__Information given__
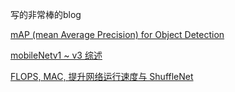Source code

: 写的非常棒的blog

[mAP (mean Average Precision) for Object Detection](https://medium.com/@jonathan_hui/map-mean-average-precision-for-object-detection-45c121a31173)

[mobileNetv1 ~ v3 综述](https://zhuanlan.zhihu.com/p/70703846)


[FLOPS, MAC, 提升网络运行速度与 ShuffleNet](https://zhuanlan.zhihu.com/p/67009992)
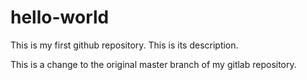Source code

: # hello-world
This is my first github repository. This is its description.

This is a change to the original master branch of my gitlab repository.
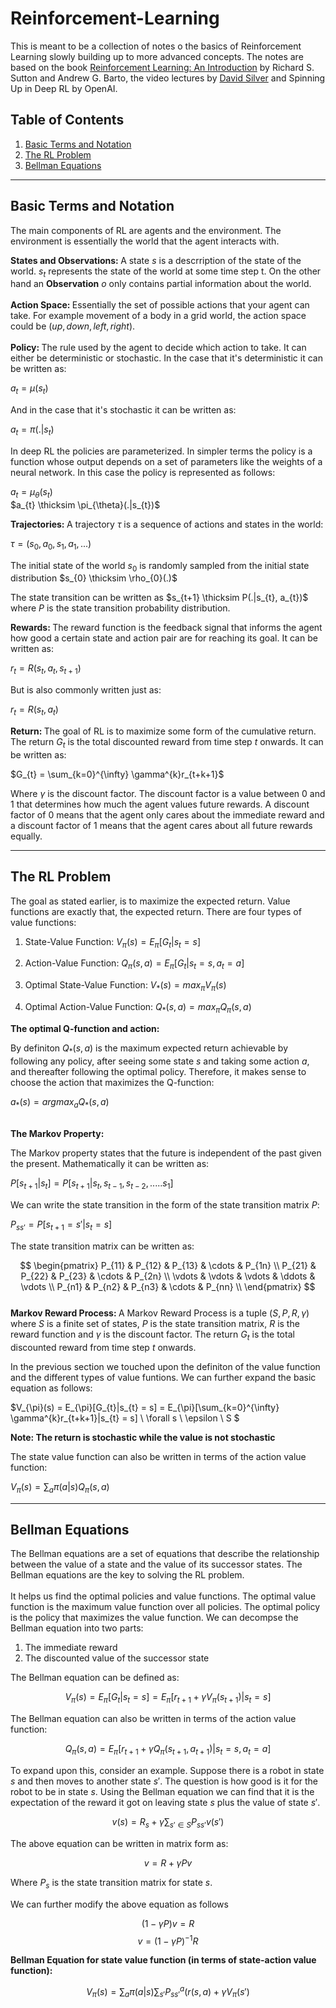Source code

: # Reinforcement-Learning

This is meant to be a collection of notes o  the basics of Reinforcement Learning slowly building up to more advanced concepts. The notes are based on the book [Reinforcement Learning: An Introduction](http://incompleteideas.net/book/the-book-2nd.html) by Richard S. Sutton and Andrew G. Barto, the video lectures by [David Silver](https://www.udacity.com/course/deep-reinforcement-learning-nanodegree--nd893) and Spinning Up in Deep RL by OpenAI.

## <strong>Table of Contents</strong>
1. [Basic Terms and Notation](#chap1)
2. [The RL Problem](#chap2)
3. [Bellman Equations](#chap3)


---
## Basic Terms and Notation <a href="chap1"></a>

The main components of RL are agents and the environment. The environment is essentially the world that the agent interacts with. 

<strong>States and Observations: </strong> A state $s$ is a descrription of the state of the world. $s_{t}$ represents the state of the world at some time step t. On the other hand an  <strong>Observation</strong> $o$ only contains partial information about the world.
\
\
<strong>Action Space: </strong> Essentially the set of possible actions that your agent can take. For example movement of a body in a grid world, the action space could be $(up, down, left, right)$. 
\
\
<strong>Policy: </strong> The rule used by the agent to decide which action to take. It can either be deterministic or stochastic. In the case that it's deterministic it can be written as: 

$a_{t} = \mu(s_{t})$

And in the case that it's stochastic it can be written as:

$a_{t} = \pi(.|s_{t})$

In deep RL the policies are parameterized. In simpler terms the policy is a function whose output depends on a set of parameters like the weights of a neural network. In this case the policy is represented as follows:

$a_{t} = \mu_{\theta}(s_{t})$
\
$a_{t} \thicksim \pi_{\theta}(.|s_{t})$

<strong>Trajectories: </strong> A trajectory $\tau$  is a sequence of actions and states in the world:

$\tau = (s_{0}, a_{0}, s_{1}, a_{1},...)$

The initial state of the world $s_{0}$ is randomly sampled from the initial state distribution $s_{0} \thicksim \rho_{0}(.)$

The state transition can be written as $s_{t+1} \thicksim P(.|s_{t}, a_{t})$ where $P$ is the state transition probability distribution.

<strong>Rewards: </strong> The reward function is the feedback signal that informs the agent how good a certain state and action pair are for reaching its goal. It can be written as:

$r_{t} = R(s_{t}, a_{t}, s_{t+1})$ 

But is also commonly written just as: 

$r_{t} = R(s_{t}, a_{t})$

<strong>Return: </strong> The goal of RL is to maximize some form of the cumulative return. The return $G_{t}$ is the total discounted reward from time step $t$ onwards. It can be written as:

$G_{t} = \sum_{k=0}^{\infty} \gamma^{k}r_{t+k+1}$

Where $\gamma$ is the discount factor. The discount factor is a value between 0 and 1 that determines how much the agent values future rewards. A discount factor of 0 means that the agent only cares about the immediate reward and a discount factor of 1 means that the agent cares about all future rewards equally.

---
## The RL Problem <a href="chap2"></a>

The goal as stated earlier, is to maximize the expected return. Value functions are exactly that, the expected return. There are four types of value functions:

1. State-Value Function: $V_{\pi}(s) = E_{\pi}[G_{t}|s_{t} = s]$

2. Action-Value Function: $Q_{\pi}(s, a) = E_{\pi}[G_{t}|s_{t} = s, a_{t} = a]$

3. Optimal State-Value Function: $V_{*}(s) = max_{\pi}V_{\pi}(s)$

4. Optimal Action-Value Function: $Q_{*}(s, a) = max_{\pi}Q_{\pi}(s, a)$

<strong>The optimal Q-function and action:</strong>

By definiton $Q_{*}(s, a)$ is the maximum expected return achievable by following any policy, after seeing some state $s$ and taking some action $a$, and thereafter following the optimal policy. Therefore, it makes sense to choose the action that maximizes the Q-function:

$a_{*}(s) = argmax_{a}Q_{*}(s, a)$


\
<strong>The Markov Property:</strong>

The Markov property states that the future is independent of the past given the present. Mathematically it can be written as:

$P[s_{t+1}|s_{t}] = P[s_{t+1}|s_{t}, s_{t-1}, s_{t-2},.....s_{1}]$

We can write the state transition in the form of the state transition matrix $P$:

$P_{ss'} = P[s_{t+1} = s'|s_{t} = s]$

The state transition matrix can be written as:

$$
\begin{pmatrix}
  P_{11}       & P_{12}     & P_{13}     & \cdots  & P_{1n}    \\
  P_{21}        & P_{22}    & P_{23}     & \cdots  & P_{2n}    \\
  \vdots  & \vdots  & \vdots  & \ddots  & \vdots \\
  P_{n1}       & P_{n2}    & P_{n3}     & \cdots  & P_{nn}   \\
\end{pmatrix}
$$
\
<strong>Markov Reward Process: </strong> A Markov Reward Process is a tuple $(S, P, R, \gamma)$ where $S$ is a finite set of states, $P$ is the state transition matrix, $R$ is the reward function and $\gamma$ is the discount factor. The return $G_{t}$ is the total discounted reward from time step $t$ onwards.

In the previous section we touched upon the definiton of the value function and the different types of value funtions. We can further expand the basic equation as follows:

$V_{\pi}(s) = E_{\pi}[G_{t}|s_{t} = s] = E_{\pi}[\sum_{k=0}^{\infty} \gamma^{k}r_{t+k+1}|s_{t} = s] \\ \forall s \ \epsilon \ S $

<strong>Note: The return is stochastic while the value is not stochastic</strong>

The state value function can also be written in terms of the action value function:

$V_{\pi}(s) = \sum_{a} \pi(a|s)Q_{\pi}(s, a)$


---
## Bellman Equations <a href="chap3"></a>

The Bellman equations are a set of equations that describe the relationship between the value of a state and the value of its successor states. The Bellman equations are the key to solving the RL problem.
\
\
It helps us find the optimal policies and value functions. The optimal value function is the maximum value function over all policies. The optimal policy is the policy that maximizes the value function. We can decompse the Bellman equation into two parts:

1. The immediate reward
2. The discounted value of the successor state

The Bellman equation can be defined as:

$$V_{\pi}(s) = E_{\pi}[G_{t}|s_{t} = s] = E_{\pi}[r_{t+1} + \gamma V_{\pi}(s_{t+1})|s_{t} = s]$$

The Bellman equation can also be written in terms of the action value function:

$$Q_{\pi}(s, a) = E_{\pi}[r_{t+1} + \gamma Q_{\pi}(s_{t+1}, a_{t+1})|s_{t} = s, a_{t} = a]$$

To expand upon this, consider an example. Suppose there is a robot in state $s$ and then moves to another state $s'$. The question is how good is it for the robot to be in state $s$. Using the Bellman equation we can find that it is the expectation of the reward it got on leaving state $s$ plus the value of state $s'$.

$$v(s) = R_{s} + \gamma \sum_{s' \in S} P_{ss'}v(s')$$

The above equation can be written in matrix form as:

$$v = R + \gamma Pv $$

Where $P_{s}$ is the state transition matrix for state $s$.

We can further modify the above equation as follows

$$(1-\gamma P)v = R$$
$$v = (1 - \gamma P)^{-1}R$$

<strong>Bellman Equation for state value function (in terms of state-action value function):</strong>

$$V_{\pi}(s) = \sum_{a} \pi(a|s)\sum_{s'}P^{a}_{ss'}(r(s,a) + \gamma V_{\pi}(s')$$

__What you have to do__
Within the material above, find the lines that contain the word "zhihu"; copy them.

__Finished task__
[mobileNetv1 ~ v3 综述](https://zhuanlan.zhihu.com/p/70703846)
[FLOPS, MAC, 提升网络运行速度与 ShuffleNet](https://zhuanlan.zhihu.com/p/67009992)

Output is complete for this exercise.